The package also includes Pennsylvania-manufactured STEPs, or steel thermal efficient panels, in which expanded polystyrene greatly reduces the thermal bridging of light-gauge steel studs. “We looked at SIPs for our outer-wall solution but we ultimately selected STEPs as a better solution for our needs. There is no wood in STEPs and thus nothing to retain moisture and foster the growth of mold, unlike the OSB in SIPs. And STEPs provide locations that are ready for all MEP requirements—no cutting or drilling required,” McAdam says. STEPs are shipped to a job site very much like Blue Sky’s moment frames, and also are lightweight enough so that a person can put them together without heavy machinery.
In addition to its apparent material and construction efficiency, Blue Sky can be attractive to potential homeowners for reasons that are not necessarily green. For example, steel’s strength means long spans that can translate to extensive daylight penetration, and few limitations on configuring a residence more generally. “You can move the walls around; you can even take out all the interior partitions. You have this freedom,” Brunner says.
Freedom of choice also means that the burden of sustainability really falls on the architect and client, since, in this incarnation of Blue Sky, the project team alone is selecting a site, specifying glazing, choosing mechanical systems, and landscaping.
O’Donnell is keenly aware of this individualized responsibility. For example, he remarks that Blue Sky’s slim spread footings solve many problems of building in remote and sensitive sites—yet giving in to the temptation means extending the power grid and creating infrastructure that’s beefy enough for a fire truck rather than, say, a Volt.
That’s exactly the conundrum of an o2-designed house in design documentation in See Canyon, in San Luis Obispo, California, that employs Blue Sky construction. O’Donnell says of applying the system to the project’s ridge site, “Now there’s a way to go out there without really destroying the hilltop by carving out a pad. By moving pieces down a little road, you can achieve results that you couldn’t with a factory-made house.” To lessen some of the corollary impacts of the project, the house, which will be positioned to capture prevailing ocean breezes, will produce its own electricity and hot water.

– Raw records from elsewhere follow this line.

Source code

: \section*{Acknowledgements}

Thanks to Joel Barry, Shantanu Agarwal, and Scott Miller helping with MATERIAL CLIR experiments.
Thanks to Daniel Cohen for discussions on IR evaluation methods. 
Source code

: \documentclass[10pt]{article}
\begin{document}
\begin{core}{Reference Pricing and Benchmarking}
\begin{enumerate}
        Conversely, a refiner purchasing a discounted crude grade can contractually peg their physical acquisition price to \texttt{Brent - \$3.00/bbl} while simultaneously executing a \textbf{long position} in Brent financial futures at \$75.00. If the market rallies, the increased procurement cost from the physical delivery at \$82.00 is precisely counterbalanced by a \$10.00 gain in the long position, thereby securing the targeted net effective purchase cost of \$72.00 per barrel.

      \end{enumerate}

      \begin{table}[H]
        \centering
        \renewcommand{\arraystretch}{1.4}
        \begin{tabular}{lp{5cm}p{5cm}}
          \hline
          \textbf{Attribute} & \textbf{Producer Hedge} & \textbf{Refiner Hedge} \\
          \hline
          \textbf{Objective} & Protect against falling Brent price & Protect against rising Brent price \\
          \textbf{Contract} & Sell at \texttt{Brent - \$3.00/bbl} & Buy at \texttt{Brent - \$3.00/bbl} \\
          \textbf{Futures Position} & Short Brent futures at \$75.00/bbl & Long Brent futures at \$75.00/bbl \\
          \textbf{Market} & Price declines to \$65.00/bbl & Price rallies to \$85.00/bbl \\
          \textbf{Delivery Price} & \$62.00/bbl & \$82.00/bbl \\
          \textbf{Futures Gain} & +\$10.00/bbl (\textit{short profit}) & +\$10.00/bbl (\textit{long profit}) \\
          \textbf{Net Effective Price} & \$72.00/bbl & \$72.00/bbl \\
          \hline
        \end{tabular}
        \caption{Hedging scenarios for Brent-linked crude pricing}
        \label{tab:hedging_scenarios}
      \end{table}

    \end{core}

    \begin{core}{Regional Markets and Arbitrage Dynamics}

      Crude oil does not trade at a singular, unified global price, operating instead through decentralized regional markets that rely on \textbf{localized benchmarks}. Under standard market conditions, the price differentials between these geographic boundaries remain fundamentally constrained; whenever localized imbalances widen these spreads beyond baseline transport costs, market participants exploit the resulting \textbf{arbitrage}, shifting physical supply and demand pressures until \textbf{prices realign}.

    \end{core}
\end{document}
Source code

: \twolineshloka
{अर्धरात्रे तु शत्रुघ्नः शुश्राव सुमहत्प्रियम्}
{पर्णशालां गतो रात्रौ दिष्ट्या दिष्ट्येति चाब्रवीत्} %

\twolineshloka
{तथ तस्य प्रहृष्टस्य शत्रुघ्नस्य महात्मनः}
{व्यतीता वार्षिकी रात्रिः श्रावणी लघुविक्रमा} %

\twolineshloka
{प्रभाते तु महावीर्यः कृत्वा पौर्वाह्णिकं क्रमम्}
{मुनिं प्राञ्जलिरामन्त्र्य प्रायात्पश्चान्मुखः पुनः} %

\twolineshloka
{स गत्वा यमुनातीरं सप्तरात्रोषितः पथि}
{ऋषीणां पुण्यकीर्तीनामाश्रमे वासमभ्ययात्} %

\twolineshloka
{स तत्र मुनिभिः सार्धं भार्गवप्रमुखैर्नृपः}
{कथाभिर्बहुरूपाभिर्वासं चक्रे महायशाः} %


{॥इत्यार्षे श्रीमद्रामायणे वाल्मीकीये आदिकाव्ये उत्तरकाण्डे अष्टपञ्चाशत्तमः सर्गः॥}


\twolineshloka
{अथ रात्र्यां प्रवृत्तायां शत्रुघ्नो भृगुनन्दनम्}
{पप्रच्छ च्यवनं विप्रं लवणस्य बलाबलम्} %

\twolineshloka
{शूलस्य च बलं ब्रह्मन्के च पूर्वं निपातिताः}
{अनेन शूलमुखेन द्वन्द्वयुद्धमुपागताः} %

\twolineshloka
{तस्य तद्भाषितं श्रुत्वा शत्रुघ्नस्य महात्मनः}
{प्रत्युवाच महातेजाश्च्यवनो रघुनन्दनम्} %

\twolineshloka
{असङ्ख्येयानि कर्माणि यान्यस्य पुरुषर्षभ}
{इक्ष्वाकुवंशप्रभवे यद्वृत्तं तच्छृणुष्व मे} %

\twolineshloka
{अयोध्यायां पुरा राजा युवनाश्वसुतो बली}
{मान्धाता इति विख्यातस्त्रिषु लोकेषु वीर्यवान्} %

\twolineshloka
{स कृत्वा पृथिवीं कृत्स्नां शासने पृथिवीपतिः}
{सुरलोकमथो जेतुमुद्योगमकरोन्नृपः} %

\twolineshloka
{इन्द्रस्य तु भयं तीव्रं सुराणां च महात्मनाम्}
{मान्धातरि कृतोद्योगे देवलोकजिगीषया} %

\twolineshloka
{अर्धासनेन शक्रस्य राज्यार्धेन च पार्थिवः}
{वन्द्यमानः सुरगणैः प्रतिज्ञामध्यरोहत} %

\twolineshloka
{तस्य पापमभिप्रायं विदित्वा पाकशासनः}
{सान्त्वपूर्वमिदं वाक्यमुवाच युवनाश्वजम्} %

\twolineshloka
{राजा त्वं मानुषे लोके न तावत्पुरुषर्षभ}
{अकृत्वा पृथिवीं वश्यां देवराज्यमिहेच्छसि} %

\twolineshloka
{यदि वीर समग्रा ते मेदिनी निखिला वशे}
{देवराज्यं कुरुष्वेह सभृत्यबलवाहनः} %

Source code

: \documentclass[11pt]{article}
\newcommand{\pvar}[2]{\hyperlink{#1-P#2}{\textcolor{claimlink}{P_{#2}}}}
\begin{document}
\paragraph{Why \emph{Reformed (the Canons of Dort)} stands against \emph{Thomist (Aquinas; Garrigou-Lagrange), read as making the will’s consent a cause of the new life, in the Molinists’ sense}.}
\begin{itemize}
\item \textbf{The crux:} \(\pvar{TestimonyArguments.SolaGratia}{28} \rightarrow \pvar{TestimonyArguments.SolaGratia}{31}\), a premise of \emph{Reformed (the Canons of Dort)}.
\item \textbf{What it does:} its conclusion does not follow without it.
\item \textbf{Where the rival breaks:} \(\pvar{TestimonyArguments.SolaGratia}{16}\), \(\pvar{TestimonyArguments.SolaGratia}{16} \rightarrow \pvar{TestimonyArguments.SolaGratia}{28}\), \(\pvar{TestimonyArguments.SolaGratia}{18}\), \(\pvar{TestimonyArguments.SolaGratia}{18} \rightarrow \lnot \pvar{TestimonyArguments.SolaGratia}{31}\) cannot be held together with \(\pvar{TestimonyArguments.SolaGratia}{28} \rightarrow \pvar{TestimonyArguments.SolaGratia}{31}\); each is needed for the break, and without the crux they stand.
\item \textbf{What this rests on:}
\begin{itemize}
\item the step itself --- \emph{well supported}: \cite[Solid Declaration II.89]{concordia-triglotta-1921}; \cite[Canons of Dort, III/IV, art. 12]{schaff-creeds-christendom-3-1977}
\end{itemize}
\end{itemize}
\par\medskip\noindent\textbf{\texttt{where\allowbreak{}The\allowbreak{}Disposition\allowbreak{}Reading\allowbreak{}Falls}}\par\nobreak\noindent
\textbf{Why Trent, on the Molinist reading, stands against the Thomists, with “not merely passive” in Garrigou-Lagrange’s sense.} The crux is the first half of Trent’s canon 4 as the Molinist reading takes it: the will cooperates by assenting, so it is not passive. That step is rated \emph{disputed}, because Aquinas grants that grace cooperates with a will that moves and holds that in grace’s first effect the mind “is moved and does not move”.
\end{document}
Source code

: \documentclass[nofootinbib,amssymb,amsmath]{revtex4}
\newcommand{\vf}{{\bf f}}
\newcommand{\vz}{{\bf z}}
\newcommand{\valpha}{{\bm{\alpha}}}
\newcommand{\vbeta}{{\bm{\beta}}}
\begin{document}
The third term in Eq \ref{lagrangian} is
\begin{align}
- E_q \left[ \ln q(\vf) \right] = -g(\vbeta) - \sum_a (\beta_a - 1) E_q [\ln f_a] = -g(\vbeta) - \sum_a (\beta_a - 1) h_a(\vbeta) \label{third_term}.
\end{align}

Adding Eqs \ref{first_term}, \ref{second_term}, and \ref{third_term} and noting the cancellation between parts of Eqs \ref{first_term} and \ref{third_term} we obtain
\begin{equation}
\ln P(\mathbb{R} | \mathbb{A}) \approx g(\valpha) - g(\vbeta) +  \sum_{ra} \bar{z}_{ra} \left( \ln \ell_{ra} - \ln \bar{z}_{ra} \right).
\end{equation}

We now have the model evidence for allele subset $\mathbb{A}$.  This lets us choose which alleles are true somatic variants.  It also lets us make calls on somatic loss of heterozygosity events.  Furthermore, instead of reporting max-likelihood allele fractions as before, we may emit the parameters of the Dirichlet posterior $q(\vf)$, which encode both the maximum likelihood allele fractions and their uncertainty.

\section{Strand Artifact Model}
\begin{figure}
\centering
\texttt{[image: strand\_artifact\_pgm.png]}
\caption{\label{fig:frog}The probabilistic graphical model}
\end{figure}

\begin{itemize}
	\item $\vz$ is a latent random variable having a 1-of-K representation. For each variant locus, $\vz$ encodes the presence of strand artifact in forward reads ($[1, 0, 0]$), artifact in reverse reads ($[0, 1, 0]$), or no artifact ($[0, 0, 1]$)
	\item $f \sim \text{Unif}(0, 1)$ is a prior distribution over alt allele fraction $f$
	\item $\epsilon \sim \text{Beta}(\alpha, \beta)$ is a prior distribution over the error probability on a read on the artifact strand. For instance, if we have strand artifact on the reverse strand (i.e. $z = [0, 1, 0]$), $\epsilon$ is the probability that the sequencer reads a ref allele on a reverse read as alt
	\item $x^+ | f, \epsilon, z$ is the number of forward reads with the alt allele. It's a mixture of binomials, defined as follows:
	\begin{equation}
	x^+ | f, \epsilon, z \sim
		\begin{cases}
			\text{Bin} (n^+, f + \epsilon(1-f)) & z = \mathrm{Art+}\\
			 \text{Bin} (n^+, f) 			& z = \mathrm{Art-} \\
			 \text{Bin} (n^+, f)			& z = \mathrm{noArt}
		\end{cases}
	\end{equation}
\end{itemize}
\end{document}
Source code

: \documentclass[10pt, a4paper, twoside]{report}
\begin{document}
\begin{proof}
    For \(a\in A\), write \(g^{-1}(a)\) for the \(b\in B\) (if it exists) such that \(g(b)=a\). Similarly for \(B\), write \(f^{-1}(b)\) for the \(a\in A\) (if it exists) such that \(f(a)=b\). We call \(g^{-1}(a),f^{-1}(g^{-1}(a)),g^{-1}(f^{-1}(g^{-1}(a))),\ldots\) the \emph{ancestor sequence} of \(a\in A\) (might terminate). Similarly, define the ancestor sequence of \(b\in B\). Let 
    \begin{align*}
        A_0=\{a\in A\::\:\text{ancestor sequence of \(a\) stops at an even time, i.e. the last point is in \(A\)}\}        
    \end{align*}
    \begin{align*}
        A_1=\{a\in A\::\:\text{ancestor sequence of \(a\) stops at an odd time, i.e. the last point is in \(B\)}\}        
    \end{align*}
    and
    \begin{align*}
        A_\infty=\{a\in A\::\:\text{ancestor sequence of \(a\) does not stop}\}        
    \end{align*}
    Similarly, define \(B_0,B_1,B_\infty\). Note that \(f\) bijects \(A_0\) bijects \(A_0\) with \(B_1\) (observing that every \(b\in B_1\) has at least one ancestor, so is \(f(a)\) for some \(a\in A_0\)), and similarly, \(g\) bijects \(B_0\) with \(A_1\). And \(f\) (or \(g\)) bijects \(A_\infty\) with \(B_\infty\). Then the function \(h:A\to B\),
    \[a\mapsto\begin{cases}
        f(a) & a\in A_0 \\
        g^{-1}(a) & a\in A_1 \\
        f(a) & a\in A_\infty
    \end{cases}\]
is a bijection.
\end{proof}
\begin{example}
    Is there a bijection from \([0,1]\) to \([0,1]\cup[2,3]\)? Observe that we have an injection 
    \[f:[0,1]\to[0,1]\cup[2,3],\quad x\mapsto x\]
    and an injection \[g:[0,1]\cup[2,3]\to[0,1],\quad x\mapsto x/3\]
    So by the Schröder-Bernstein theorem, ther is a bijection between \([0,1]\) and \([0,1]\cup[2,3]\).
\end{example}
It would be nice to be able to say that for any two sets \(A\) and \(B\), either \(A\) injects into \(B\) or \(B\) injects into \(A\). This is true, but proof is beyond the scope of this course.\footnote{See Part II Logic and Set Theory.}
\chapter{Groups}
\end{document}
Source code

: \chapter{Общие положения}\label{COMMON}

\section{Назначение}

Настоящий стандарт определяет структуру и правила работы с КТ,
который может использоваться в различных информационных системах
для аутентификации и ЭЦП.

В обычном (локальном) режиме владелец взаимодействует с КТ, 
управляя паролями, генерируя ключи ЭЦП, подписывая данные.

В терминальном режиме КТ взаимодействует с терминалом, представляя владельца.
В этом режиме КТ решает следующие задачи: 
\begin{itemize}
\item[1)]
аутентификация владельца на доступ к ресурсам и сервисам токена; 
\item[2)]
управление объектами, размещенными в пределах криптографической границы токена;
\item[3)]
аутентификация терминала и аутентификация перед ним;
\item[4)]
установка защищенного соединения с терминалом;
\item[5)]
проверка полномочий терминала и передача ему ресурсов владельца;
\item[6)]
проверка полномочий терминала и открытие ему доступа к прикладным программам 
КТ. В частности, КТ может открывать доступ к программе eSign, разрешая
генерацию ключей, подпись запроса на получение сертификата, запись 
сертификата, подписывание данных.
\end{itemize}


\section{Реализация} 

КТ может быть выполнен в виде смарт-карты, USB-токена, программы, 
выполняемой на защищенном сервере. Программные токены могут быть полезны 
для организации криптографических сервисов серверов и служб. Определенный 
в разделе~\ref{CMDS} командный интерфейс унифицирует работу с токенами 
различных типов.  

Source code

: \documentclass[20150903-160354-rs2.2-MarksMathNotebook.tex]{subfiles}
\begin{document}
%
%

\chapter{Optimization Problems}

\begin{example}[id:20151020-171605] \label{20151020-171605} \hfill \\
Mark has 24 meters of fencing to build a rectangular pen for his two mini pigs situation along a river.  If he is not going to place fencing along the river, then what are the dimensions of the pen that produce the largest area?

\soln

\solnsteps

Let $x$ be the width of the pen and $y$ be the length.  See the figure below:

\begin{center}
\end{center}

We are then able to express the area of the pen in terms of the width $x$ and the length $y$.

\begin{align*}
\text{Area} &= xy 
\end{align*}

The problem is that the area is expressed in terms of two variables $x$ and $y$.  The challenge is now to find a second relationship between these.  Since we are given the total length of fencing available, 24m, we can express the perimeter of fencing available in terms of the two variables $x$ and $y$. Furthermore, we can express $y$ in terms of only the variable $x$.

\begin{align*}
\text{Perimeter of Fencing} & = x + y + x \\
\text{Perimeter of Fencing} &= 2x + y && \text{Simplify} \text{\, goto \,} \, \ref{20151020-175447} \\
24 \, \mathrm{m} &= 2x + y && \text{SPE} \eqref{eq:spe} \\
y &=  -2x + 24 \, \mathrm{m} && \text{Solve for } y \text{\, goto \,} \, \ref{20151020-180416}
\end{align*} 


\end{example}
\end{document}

Of another project on the boards, the Gilbert-Troost Residence in downtown Palm Springs, O’Donnell admits, “It’s when you get into this environment that it’s tough. In an extreme climate, you don’t see a dramatic energy-efficiency difference between this system and traditional construction.” Currently o2 is researching deep awnings, motorized shading, and other devices that can append to the structural frame to effectively create a second skin for the house. Just as there are many ways to reconcile the prefab movement with affordability, the Blue Sky case study demonstrates that, in matters of sustainability, one size does not fit all.